##### Data shown
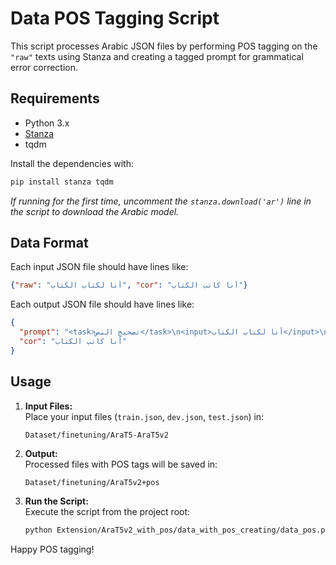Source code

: # Data POS Tagging Script

This script processes Arabic JSON files by performing POS tagging on the `"raw"` texts using Stanza and creating a tagged prompt for grammatical error correction.

## Requirements

- Python 3.x
- [Stanza](https://stanfordnlp.github.io/stanza/)
- tqdm

Install the dependencies with:
```bash
pip install stanza tqdm
```
*If running for the first time, uncomment the `stanza.download('ar')` line in the script to download the Arabic model.*

## Data Format

Each input JSON file should have lines like:
```json
{"raw": "أنا لكتاب الكتاب", "cor": "أنا كاتب الكتاب"}
```

Each output JSON file should have lines like:
```json
{
  "prompt": "<task>تصحيح النص</task>\n<input>أنا لكتاب الكتاب</input>\n<pos_tags>أنا/PRON لكتاب/NOUN الكتاب/NOUN</pos_tags>\nالرجاء التصحيح.",
  "cor": "أنا كاتب الكتاب"
}
```
## Usage

1. **Input Files:**  
   Place your input files (`train.json`, `dev.json`, `test.json`) in:
   ```
   Dataset/finetuning/AraT5-AraT5v2
   ```

2. **Output:**  
   Processed files with POS tags will be saved in:
   ```
   Dataset/finetuning/AraT5v2+pos
   ```

3. **Run the Script:**  
   Execute the script from the project root:
   ```bash
   python Extension/AraT5v2_with_pos/data_with_pos_creating/data_pos.py
   ```

Happy POS tagging!

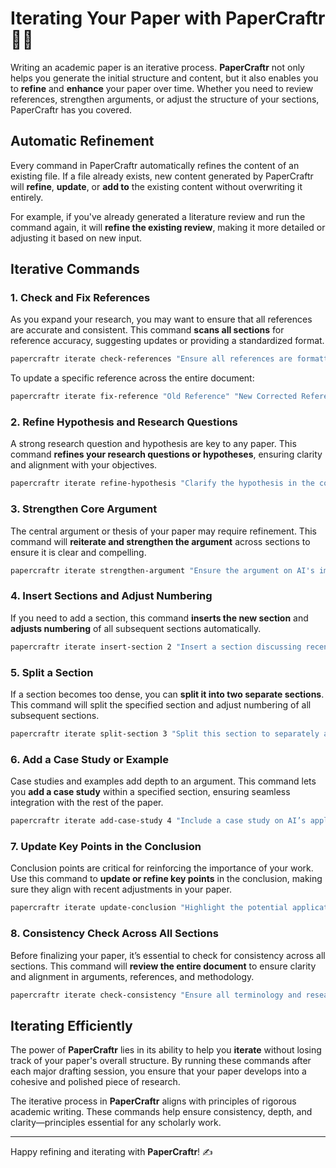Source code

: # Iterating Your Paper with PaperCraftr 📑🔄

Writing an academic paper is an iterative process. **PaperCraftr** not only helps you generate the initial structure and content, but it also enables you to **refine** and **enhance** your paper over time. Whether you need to review references, strengthen arguments, or adjust the structure of your sections, PaperCraftr has you covered.

## Automatic Refinement

Every command in PaperCraftr automatically refines the content of an existing file. If a file already exists, new content generated by PaperCraftr will **refine**, **update**, or **add to** the existing content without overwriting it entirely.

For example, if you've already generated a literature review and run the command again, it will **refine the existing review**, making it more detailed or adjusting it based on new input.

## Iterative Commands

### 1. Check and Fix References

As you expand your research, you may want to ensure that all references are accurate and consistent. This command **scans all sections** for reference accuracy, suggesting updates or providing a standardized format.

```bash
papercraftr iterate check-references "Ensure all references are formatted correctly."
```

To update a specific reference across the entire document:

```bash
papercraftr iterate fix-reference "Old Reference" "New Corrected Reference"
```

### 2. Refine Hypothesis and Research Questions

A strong research question and hypothesis are key to any paper. This command **refines your research questions or hypotheses**, ensuring clarity and alignment with your objectives.

```bash
papercraftr iterate refine-hypothesis "Clarify the hypothesis in the context of AI applications in cognitive psychology."
```

### 3. Strengthen Core Argument

The central argument or thesis of your paper may require refinement. This command will **reiterate and strengthen the argument** across sections to ensure it is clear and compelling.

```bash
papercraftr iterate strengthen-argument "Ensure the argument on AI's impact on cognitive processes is emphasized."
```

### 4. Insert Sections and Adjust Numbering

If you need to add a section, this command **inserts the new section** and **adjusts numbering** of all subsequent sections automatically.

```bash
papercraftr iterate insert-section 2 "Insert a section discussing recent developments in AI and cognitive science."
```

### 5. Split a Section

If a section becomes too dense, you can **split it into two separate sections**. This command will split the specified section and adjust numbering of all subsequent sections.

```bash
papercraftr iterate split-section 3 "Split this section to separately address methodology and analysis."
```

### 6. Add a Case Study or Example

Case studies and examples add depth to an argument. This command lets you **add a case study** within a specified section, ensuring seamless integration with the rest of the paper.

```bash
papercraftr iterate add-case-study 4 "Include a case study on AI’s application in cognitive behavior research."
```

### 7. Update Key Points in the Conclusion

Conclusion points are critical for reinforcing the importance of your work. Use this command to **update or refine key points** in the conclusion, making sure they align with recent adjustments in your paper.

```bash
papercraftr iterate update-conclusion "Highlight the potential applications of AI models in cognitive research."
```

### 8. Consistency Check Across All Sections

Before finalizing your paper, it’s essential to check for consistency across all sections. This command will **review the entire document** to ensure clarity and alignment in arguments, references, and methodology.

```bash
papercraftr iterate check-consistency "Ensure all terminology and research objectives are consistent throughout the paper."
```

## Iterating Efficiently

The power of **PaperCraftr** lies in its ability to help you **iterate** without losing track of your paper's overall structure. By running these commands after each major drafting session, you ensure that your paper develops into a cohesive and polished piece of research.

The iterative process in **PaperCraftr** aligns with principles of rigorous academic writing. These commands help ensure consistency, depth, and clarity—principles essential for any scholarly work.

---

Happy refining and iterating with **PaperCraftr**! ✍️
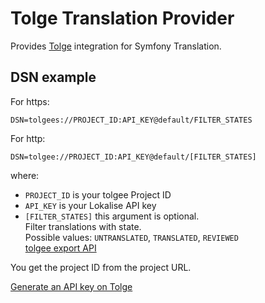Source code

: Tolge Translation Provider
=============================

Provides [Tolge](https://tolgee.io/) integration for Symfony Translation.

DSN example
-----------

For https:
```
DSN=tolgees://PROJECT_ID:API_KEY@default/FILTER_STATES
```

For http:
```
DSN=tolgee://PROJECT_ID:API_KEY@default/[FILTER_STATES]
```


where:
 - `PROJECT_ID` is your tolgee Project ID
 - `API_KEY` is your Lokalise API key
 - `[FILTER_STATES]` this argument is optional.<br>Filter translations with state.<br>Possible values: `UNTRANSLATED`, `TRANSLATED`, `REVIEWED`<br>[tolgee export API](https://tolgee.io/api#tag/Export/operation/export_1)


You get the project ID from the project URL.

[Generate an API key on Tolge](https://app.tolgee.io/account/apiKeys)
##########
The expected result is every line above containing the string "will".

   Processed files with POS tags will be saved in:
Every command in PaperCraftr automatically refines the content of an existing file. If a file already exists, new content generated by PaperCraftr will **refine**, **update**, or **add to** the existing content without overwriting it entirely.
For example, if you've already generated a literature review and run the command again, it will **refine the existing review**, making it more detailed or adjusting it based on new input.
The central argument or thesis of your paper may require refinement. This command will **reiterate and strengthen the argument** across sections to ensure it is clear and compelling.
If a section becomes too dense, you can **split it into two separate sections**. This command will split the specified section and adjust numbering of all subsequent sections.
Before finalizing your paper, it’s essential to check for consistency across all sections. This command will **review the entire document** to ensure clarity and alignment in arguments, references, and methodology.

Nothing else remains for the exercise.